トリプルネガティブ乳癌に対する新しいPARP阻害剤が有望な結果を示した 米国ダラスのO’Shaughnessy氏は.転移性トリプルネガティブ乳癌患者に対して.poly(adenosine diphosphate ribose polymerase-1)(PARP1)阻害剤であるBSI-201を従来の化学療法(ゲムシタビン+カルボプラチン)と併用したところ.3年後のEFS率が有意に改善したと報告した。
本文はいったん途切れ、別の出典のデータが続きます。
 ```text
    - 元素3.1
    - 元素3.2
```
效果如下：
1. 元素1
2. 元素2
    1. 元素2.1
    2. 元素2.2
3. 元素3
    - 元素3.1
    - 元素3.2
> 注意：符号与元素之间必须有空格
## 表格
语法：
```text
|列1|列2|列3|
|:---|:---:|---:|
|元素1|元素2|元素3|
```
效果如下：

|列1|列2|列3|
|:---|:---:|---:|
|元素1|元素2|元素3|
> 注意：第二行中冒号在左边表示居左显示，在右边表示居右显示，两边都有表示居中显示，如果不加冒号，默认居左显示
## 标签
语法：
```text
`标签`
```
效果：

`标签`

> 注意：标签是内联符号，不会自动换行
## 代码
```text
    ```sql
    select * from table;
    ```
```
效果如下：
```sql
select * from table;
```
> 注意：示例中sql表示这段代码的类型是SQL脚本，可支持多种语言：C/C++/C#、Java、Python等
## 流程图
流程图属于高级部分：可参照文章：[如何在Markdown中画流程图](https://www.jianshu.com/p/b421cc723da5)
BSI-201は.ゲムシタビン+カルボプラチンの化学療法との併用療法において.3年後のEFS率を有意に改善し.OSおよび無増悪生存期間(PFS)は化学療法単独療法よりも優れていた。
消化器腫瘍
1.ESPAC-3試験では.膵癌に対する術後補助療法として.ゲムシタビンと5-フルオロウラシル(5-FU)の併用療法とフォリン酸(FA)療法のOS期間中央値に有意差はなかったが(23.6カ月対23カ月).前者は後者よりも毒性が低かった。
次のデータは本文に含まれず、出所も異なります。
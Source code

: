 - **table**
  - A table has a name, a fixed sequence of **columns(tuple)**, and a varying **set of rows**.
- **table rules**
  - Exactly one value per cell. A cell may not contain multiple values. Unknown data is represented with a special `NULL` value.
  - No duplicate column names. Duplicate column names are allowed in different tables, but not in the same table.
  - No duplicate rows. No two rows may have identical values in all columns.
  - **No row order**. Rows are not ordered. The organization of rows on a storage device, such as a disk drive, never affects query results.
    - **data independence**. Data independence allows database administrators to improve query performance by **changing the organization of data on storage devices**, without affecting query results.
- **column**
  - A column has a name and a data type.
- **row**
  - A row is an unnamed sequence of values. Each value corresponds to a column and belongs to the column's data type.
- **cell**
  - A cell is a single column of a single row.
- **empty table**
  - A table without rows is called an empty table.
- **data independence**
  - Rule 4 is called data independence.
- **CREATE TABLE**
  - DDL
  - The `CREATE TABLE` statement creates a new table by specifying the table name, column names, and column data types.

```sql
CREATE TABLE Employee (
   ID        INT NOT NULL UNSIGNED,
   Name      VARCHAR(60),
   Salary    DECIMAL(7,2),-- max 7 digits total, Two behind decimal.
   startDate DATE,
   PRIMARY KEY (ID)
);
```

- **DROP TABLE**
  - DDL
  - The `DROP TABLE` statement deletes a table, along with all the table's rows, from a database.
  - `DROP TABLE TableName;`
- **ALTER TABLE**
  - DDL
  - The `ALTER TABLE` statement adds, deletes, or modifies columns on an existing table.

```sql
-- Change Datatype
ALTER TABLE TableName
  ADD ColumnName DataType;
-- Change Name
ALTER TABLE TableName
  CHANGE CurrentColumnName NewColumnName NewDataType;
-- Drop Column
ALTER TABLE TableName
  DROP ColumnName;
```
2.イタリアの大規模多施設共同研究では.局所進行直腸癌患者において.ネオアジュバント術前5-FU+骨盤外照射放射線療法にオキサリプラチンを追加しても手術時の病理学的寛解は改善せず.毒性も増加することが示された。
3.アメリカの研究では.合併症のない新規診断のステージIVの大腸がん患者は.原発巣の即時外科的切除を必要とせず.原発巣による閉塞や穿孔の治療のために緊急手術を必要としたのはわずか7%.ステント留置や放射線治療などの非外科的介入を必要としたのは4%.原発巣に対する直接的な対症療法を必要としなかったのは89%であった。
4.ToGA研究では.HER2陽性胃がんに対して.5-FUまたはカペシタビン+シスプラチン単独化学療法と比較して.トラスツズマブ+化学療法を受けた人のOS期間中央値は有意に長く(13.8カ月対11.1カ月.P=0.0048).客観的寛解率は有意に高かった(47.3%対34.5%.P=0.0017)。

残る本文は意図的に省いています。